We’ve all had the “Missing piece moment”.

When we seek to “fit in”; where we felt “incomplete”; this is when we felt the urge to find companions to complete ourselves.

In “The Missing Piece Meets the Big O” by Shel Silverstein, the “wedge” undergoes a journey in which it tries to alter itself in order to attract others, yet ultimately realising the importance of personal development when it encounters “Big O”. This seemingly simple story contain elements that are prevalent in the present society.

And of course, I, too, undertook the same journey as the “wedge” before confronting the “Big O moment”.

In elementary school, I was always the odd one out. Maybe it was the language barrier that widened the gap or the culture differences or just the way I dressed. I remember the times when I would go into a PE class and be asked to divide ourselves among several groups. There will always be a time when everyone else would be picked and I’m awkwardly left last. Unwanted.

Why did I even come here? Separated from my best friends just to mire myself in isolation? Things would not be like this only if I hadn’t come here…

Or other times where they’re so engrossed in their conversation to the point that my existence became transparent to them.

Why am I always ignored? Why are they always indifferent to my opinions? What did I do wrong…

There was an uncountable amount of occasions when I felt “unfit”, especially during lunch or recess hours, when everyone clusters up and began chatting away happily. I was always the one silently sitting there gazing them in a distant.

Gradually, I felt an overwhelming urge to change, to be like them.

The first thing that popped in my mind was to change my clothing. I thought by changing my appearance, I would gain acceptance from the clique. So, I began wearing short shorts to enhance my body figure or wearing spaghetti strapped tank tops that made me seem more westernised. Or attires that were considered “on trend” by the public. As a result, by renewing my appearance, I got the attention I wanted and became part of the clique.

Likewise, the “wedge” attempted to be “flashy”, and emblazoned itself with scintillating lights, just to attract the others’ attention in seeking completeness.

Our group would gather during recess and have our regular gossip sessions. Initially, I was the happiest as I can be. And I thought that I had achieved what I wanted all along. But whilst being “accepted” by the groups, I still felt as if a part of me was missing.

As time went on, I grew increasingly uncomfortable in the unfamiliar clothes I was wearing and would always hate putting them on. But just for the sake of gaining acceptance, I did. One day, the discomfort finally struck me as I realised I shouldn’t be adjusting myself just to fit in with the rest. Then I got back into what I wore normally, oblivious to the fact that it might not be “fashionable” or “in style”.

Gradually, the desire to find my own niche to complete myself faded off. Instead, I began participating in various sports like basketball and badminton and using lunch and recess times to practice instead of sitting alone.


Just like that, I began to “roll” like the “wedge.”

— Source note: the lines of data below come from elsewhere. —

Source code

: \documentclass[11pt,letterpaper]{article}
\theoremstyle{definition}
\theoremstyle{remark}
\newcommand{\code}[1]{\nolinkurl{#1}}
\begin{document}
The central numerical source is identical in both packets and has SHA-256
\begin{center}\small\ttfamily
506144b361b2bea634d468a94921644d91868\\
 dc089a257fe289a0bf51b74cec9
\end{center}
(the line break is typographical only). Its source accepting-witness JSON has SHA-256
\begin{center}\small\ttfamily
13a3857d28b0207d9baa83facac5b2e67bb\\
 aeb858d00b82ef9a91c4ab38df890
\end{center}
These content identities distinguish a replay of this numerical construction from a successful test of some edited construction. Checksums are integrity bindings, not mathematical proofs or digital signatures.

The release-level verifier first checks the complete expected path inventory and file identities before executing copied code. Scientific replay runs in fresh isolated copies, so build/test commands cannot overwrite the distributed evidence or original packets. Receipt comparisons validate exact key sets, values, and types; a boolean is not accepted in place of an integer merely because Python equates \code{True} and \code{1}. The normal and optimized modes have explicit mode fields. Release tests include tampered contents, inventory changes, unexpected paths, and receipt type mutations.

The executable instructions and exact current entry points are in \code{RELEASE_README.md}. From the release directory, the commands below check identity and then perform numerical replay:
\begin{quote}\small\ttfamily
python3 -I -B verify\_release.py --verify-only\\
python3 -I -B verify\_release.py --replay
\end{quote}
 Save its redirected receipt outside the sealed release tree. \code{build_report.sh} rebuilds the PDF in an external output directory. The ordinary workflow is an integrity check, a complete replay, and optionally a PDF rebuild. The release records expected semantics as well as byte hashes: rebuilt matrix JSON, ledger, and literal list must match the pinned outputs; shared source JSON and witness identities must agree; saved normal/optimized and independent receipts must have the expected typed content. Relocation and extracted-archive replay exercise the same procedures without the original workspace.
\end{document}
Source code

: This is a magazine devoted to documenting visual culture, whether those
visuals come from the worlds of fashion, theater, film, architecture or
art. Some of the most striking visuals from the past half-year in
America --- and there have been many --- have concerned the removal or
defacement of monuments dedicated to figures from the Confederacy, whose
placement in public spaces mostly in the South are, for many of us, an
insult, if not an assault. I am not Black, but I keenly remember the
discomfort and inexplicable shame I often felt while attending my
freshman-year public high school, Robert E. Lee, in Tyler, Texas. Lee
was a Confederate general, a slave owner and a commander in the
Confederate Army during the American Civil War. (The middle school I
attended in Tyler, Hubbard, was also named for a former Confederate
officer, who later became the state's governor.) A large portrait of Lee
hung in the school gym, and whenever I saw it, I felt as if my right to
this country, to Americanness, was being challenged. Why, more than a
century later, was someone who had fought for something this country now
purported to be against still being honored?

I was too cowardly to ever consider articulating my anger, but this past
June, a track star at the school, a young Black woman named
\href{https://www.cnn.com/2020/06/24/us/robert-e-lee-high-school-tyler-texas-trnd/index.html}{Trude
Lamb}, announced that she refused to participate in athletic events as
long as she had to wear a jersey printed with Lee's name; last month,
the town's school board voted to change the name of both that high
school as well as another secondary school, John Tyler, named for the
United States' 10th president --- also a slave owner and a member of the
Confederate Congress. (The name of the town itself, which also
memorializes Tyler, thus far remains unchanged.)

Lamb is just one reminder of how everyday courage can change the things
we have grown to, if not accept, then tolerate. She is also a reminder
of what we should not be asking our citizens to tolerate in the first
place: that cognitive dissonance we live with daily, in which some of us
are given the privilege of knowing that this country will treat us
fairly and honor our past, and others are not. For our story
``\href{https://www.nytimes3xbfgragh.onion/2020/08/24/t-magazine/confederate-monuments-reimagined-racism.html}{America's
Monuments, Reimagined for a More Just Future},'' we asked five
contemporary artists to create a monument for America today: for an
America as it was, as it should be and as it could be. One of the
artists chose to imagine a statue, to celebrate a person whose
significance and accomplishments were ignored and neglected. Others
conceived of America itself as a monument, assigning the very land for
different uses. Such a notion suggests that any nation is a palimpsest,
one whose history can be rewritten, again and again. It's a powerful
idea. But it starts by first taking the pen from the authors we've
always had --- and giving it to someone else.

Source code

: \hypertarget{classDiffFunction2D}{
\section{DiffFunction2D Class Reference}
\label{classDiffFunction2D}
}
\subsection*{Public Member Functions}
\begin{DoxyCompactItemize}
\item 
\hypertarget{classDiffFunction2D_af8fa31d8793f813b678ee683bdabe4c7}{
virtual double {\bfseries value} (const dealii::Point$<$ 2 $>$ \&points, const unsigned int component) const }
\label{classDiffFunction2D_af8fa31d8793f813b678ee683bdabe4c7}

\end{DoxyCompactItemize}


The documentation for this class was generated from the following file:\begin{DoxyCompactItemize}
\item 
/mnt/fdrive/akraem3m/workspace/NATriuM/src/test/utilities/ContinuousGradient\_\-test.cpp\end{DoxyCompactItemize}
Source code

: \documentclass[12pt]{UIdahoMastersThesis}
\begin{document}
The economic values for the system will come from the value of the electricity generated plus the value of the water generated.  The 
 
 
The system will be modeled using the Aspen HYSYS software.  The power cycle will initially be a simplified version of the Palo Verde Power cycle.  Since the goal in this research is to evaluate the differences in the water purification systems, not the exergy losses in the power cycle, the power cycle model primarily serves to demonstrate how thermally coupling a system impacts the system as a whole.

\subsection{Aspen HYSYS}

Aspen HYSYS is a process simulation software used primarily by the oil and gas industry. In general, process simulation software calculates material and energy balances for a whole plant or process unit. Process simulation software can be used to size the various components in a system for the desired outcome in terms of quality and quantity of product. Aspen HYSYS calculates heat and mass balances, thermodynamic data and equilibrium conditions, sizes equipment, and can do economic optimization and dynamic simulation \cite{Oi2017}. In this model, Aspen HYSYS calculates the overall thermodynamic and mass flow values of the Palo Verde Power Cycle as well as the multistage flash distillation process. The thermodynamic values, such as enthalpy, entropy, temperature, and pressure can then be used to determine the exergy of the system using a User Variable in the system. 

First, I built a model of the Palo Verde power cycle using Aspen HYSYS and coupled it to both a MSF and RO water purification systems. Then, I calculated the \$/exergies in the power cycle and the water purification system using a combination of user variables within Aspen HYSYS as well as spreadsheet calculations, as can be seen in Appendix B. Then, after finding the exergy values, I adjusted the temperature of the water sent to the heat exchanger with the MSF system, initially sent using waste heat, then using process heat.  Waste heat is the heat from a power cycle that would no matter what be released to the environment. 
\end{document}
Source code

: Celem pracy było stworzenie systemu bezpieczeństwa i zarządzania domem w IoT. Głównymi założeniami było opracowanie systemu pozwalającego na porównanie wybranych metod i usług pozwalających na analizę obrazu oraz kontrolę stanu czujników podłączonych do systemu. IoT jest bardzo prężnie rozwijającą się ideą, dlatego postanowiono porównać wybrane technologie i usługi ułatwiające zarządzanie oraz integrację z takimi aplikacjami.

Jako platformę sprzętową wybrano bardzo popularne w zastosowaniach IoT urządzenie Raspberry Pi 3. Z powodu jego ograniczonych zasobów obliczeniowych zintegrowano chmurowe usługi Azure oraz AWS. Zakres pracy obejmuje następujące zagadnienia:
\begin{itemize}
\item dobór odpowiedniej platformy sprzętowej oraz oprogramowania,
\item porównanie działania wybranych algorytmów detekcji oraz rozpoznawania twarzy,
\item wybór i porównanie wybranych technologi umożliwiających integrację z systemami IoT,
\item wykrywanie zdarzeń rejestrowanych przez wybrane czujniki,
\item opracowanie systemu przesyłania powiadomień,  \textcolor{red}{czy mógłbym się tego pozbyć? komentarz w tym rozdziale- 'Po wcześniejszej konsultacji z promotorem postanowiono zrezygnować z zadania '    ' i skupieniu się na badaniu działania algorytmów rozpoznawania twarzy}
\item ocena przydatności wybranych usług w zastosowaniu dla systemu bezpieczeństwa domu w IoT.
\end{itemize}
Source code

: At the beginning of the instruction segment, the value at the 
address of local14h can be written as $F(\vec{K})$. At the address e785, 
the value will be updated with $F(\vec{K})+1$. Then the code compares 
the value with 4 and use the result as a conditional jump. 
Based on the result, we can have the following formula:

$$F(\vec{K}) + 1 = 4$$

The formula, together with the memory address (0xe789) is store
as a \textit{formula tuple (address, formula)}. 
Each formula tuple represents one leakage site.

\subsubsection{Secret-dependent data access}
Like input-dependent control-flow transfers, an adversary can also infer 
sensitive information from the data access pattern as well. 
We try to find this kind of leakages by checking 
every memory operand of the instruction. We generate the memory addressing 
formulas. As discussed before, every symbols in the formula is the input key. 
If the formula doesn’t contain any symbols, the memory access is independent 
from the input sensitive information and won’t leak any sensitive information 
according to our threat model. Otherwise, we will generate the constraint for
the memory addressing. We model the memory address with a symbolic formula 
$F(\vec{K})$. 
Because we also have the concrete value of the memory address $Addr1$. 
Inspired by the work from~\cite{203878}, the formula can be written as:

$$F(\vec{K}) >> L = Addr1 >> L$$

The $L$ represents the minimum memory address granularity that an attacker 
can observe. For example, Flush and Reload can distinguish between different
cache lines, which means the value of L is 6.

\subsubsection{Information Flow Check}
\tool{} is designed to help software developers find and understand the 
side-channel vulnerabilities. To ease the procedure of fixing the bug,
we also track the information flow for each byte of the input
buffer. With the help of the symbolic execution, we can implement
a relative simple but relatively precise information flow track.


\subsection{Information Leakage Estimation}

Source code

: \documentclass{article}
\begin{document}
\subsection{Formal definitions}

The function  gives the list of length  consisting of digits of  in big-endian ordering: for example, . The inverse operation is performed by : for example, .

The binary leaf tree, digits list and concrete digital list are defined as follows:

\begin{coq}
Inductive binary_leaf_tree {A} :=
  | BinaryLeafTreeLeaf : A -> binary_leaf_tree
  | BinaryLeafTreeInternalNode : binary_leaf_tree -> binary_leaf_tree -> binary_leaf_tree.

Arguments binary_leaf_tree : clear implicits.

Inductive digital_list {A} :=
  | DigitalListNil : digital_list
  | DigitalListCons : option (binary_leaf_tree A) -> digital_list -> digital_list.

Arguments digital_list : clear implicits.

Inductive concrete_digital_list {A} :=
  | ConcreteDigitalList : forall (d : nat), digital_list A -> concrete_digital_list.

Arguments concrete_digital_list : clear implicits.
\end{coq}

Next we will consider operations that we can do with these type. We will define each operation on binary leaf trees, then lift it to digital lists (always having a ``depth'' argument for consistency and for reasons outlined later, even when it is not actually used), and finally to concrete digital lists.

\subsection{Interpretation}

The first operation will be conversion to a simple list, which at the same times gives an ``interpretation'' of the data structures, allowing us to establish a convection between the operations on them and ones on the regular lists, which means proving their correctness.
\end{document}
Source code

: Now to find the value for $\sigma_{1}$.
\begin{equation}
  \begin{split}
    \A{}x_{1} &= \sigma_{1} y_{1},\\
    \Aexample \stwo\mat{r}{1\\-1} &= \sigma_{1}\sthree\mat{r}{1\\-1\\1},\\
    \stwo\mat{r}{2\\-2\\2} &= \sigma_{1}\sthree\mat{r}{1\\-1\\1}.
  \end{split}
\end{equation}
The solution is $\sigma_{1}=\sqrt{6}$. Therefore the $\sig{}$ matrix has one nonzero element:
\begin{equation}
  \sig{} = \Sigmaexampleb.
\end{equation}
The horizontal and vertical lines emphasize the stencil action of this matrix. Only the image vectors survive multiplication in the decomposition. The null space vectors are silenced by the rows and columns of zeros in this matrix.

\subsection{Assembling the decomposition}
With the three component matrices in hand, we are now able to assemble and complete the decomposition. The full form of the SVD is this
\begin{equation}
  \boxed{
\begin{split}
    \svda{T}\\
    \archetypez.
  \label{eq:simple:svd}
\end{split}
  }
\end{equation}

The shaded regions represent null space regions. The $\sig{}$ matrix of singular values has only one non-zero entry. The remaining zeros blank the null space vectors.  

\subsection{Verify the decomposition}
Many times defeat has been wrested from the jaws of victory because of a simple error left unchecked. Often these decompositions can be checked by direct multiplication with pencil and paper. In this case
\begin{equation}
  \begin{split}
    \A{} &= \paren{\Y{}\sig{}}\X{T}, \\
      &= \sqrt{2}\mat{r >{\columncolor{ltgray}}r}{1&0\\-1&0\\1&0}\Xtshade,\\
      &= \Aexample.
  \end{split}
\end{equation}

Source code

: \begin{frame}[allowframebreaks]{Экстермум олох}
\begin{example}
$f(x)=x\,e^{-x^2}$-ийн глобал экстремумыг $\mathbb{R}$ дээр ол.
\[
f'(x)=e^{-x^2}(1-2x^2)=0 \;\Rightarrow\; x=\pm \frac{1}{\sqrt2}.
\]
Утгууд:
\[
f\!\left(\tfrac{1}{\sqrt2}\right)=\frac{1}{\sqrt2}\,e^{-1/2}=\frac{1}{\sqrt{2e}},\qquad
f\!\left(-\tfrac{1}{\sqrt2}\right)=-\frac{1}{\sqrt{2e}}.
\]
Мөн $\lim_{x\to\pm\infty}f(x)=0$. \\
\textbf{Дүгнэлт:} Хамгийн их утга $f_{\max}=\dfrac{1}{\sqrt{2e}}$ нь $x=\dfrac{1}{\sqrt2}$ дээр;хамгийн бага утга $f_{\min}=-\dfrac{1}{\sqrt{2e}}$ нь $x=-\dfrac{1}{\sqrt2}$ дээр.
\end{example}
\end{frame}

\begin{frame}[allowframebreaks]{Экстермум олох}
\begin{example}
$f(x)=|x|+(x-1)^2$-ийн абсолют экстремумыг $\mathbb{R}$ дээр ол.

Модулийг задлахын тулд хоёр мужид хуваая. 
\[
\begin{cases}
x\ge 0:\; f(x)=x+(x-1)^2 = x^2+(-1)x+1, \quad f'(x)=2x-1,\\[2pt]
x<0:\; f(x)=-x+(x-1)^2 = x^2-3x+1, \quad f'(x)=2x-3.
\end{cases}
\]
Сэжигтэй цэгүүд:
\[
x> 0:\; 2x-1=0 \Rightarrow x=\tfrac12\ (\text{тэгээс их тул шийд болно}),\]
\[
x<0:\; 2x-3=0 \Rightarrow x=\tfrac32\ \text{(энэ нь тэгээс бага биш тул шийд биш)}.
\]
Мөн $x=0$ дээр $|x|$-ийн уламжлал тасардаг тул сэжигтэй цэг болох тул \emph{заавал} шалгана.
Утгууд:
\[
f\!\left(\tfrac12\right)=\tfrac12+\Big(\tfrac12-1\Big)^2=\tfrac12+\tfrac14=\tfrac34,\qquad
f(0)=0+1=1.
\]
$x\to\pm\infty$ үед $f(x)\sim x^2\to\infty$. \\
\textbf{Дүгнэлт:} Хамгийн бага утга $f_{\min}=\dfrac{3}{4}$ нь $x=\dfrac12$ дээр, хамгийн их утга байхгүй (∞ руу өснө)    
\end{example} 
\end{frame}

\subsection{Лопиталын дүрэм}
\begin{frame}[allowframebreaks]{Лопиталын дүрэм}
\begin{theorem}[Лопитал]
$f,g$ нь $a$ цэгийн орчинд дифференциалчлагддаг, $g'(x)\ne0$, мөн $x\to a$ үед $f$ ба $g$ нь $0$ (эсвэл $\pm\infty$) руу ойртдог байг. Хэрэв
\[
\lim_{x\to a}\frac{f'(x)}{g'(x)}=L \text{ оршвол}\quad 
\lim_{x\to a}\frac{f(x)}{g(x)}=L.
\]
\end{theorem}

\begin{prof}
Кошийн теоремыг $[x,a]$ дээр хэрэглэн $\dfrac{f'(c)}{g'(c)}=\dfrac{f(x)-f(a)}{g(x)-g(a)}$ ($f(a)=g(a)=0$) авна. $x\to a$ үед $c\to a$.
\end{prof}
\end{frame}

Through the booms and busts of life, there will indeed be times where we yearn for “completeness” or attempting to diminish the “gap” between ourselves and other while seeking belongingness. Maybe it is our natural instinct to “fit in” that drives the tendency to long for completeness from others, just as the wedge did initially. As well as the occasions when I did the same.

Whether or not you choose to admit it, there has to be a time, where you combat the “missing piece moment”. Either it was from peer pressure or emotional downfall. Yet at some point, we must be able to reflect and realise the importance of enriching ourselves not by others’ companionship but rather self development.

We must, at some point, learn to “lift”, “flip”, “flop” and “bump” courageously, to wear off our edges through consistent reflection and finally reach the “Big O” stage, just like the “wedge.”